Over spring break I re-read a book I haven’t picked up since high school– a lesser-known work by Louisa May Alcott (of Little Women fame) titled An Old-Fashioned Girl. Alcott chronicles the teen years of Polly, a young country girl “come to the city,” and delves into autobiographical territory as she recounts the life of this independent young working woman (a music teacher) in mid-nineteenth century Boston. I would recommend this book to anyone with young daughters– it is quite a fun read that encourages strong family ties and has an Austen-esque ending.
As pertains to this blog, I found a suprising and heartening passage from the viewpoint of Miss Mills, Polly’s boarder, an older unmarried woman who is a shining example of one who provides for orphans, widows, and the poor in a way that many would do well to imitate.
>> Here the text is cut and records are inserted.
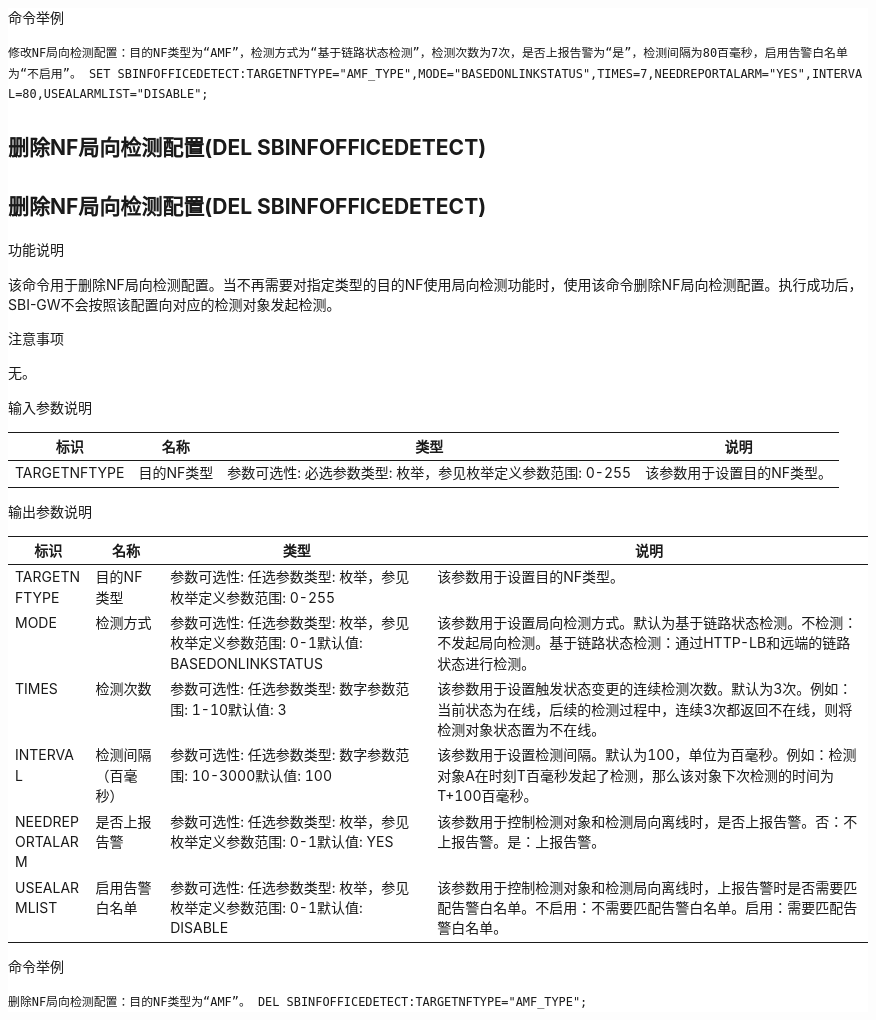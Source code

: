 


[](None)命令举例 


`
修改NF局向检测配置：目的NF类型为“AMF”，检测方式为“基于链路状态检测”，检测次数为7次，是否上报告警为“是”，检测间隔为80百毫秒，启用告警白名单为“不启用”。
SET SBINFOFFICEDETECT:TARGETNFTYPE="AMF_TYPE",MODE="BASEDONLINKSTATUS",TIMES=7,NEEDREPORTALARM="YES",INTERVAL=80,USEALARMLIST="DISABLE";
` 


## 删除NF局向检测配置(DEL SBINFOFFICEDETECT) 
## 删除NF局向检测配置(DEL SBINFOFFICEDETECT) 


[](None)功能说明 

该命令用于删除NF局向检测配置。当不再需要对指定类型的目的NF使用局向检测功能时，使用该命令删除NF局向检测配置。执行成功后，SBI-GW不会按照该配置向对应的检测对象发起检测。 


[](None)注意事项 

无。 


[](None)输入参数说明 


[](None)标识|名称|类型|说明
---|---|---|---
TARGETNFTYPE|目的NF类型|参数可选性: 必选参数类型: 枚举，参见枚举定义参数范围: 0-255|该参数用于设置目的NF类型。




[](None)输出参数说明 


[](None)标识|名称|类型|说明
---|---|---|---
TARGETNFTYPE|目的NF类型|参数可选性: 任选参数类型: 枚举，参见枚举定义参数范围: 0-255|该参数用于设置目的NF类型。
MODE|检测方式|参数可选性: 任选参数类型: 枚举，参见枚举定义参数范围: 0-1默认值: BASEDONLINKSTATUS|该参数用于设置局向检测方式。默认为基于链路状态检测。不检测：不发起局向检测。基于链路状态检测：通过HTTP-LB和远端的链路状态进行检测。
TIMES|检测次数|参数可选性: 任选参数类型: 数字参数范围: 1-10默认值: 3|该参数用于设置触发状态变更的连续检测次数。默认为3次。例如：当前状态为在线，后续的检测过程中，连续3次都返回不在线，则将检测对象状态置为不在线。
INTERVAL|检测间隔（百毫秒）|参数可选性: 任选参数类型: 数字参数范围: 10-3000默认值: 100|该参数用于设置检测间隔。默认为100，单位为百毫秒。例如：检测对象A在时刻T百毫秒发起了检测，那么该对象下次检测的时间为T+100百毫秒。
NEEDREPORTALARM|是否上报告警|参数可选性: 任选参数类型: 枚举，参见枚举定义参数范围: 0-1默认值: YES|该参数用于控制检测对象和检测局向离线时，是否上报告警。否：不上报告警。是：上报告警。
USEALARMLIST|启用告警白名单|参数可选性: 任选参数类型: 枚举，参见枚举定义参数范围: 0-1默认值: DISABLE|该参数用于控制检测对象和检测局向离线时，上报告警时是否需要匹配告警白名单。不启用：不需要匹配告警白名单。启用：需要匹配告警白名单。




[](None)命令举例 


`
删除NF局向检测配置：目的NF类型为“AMF”。
DEL SBINFOFFICEDETECT:TARGETNFTYPE="AMF_TYPE";
`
Her words of encouragement to young Polly reminded me of the ladies on this blog. I believe all of us “college girls” might find her words compelling.
Sadly, like many young women today, Polly’s friends have failed to see value in anything other than themselves. Alcott holds Polly in a higher sphere, though, since, like herself, she chose to make her own way in the world rather than fill her time with frivolous parties and social occasions as the other unmarried girls do. In this conversation, Polly complains about being ridiculed by the society girls for her simple ways. Here, it is Polly’s high moral character– her empathy and concern for others– that is being snubbed. Polly gripes:
I want to be strong-minded in the real sense of the word, but I don’t like to be called so by people who don’t understand my meaning, and I shall be if I try to make the girls think about anything sensible or philanthropic. They call me old-fashioned now, and I’d rather be thought that, though it isn’t pleasant, than to be set down as a rampant woman’s rights reformer. (174)
Miss Mills responds with sound advice, which I believe this blog has exemplified:
This love and thought and care for those weaker, poorer, or worse than ourselves, which we call Christian charity, is a very old fashion, my dear. It began eighteen hundred years ago, and only those who honestly follow the beautiful example set us then, learn how to get some happiness out of life. I’m not a ‘rampant woman’s rights reformer,’ but I think that women can do a great deal for each other, if they will only stop fearing what ‘people will think,’ and take a hearty interest in whatever is going to fit their sisters and themselves to deserve and enjoy the rights God gave them. There are so many ways that this can be done, that I wonder they don’t see and improve them. I don’t ask you to go and make speeches, only a few have the gift for that, but I do want every girl and woman to feel this duty, and make any little sacrifice of time or feeling that may be asked of them, because there is so much to do, and no one can do it as well as ourselves, if we only think so. (175, emphasis mine)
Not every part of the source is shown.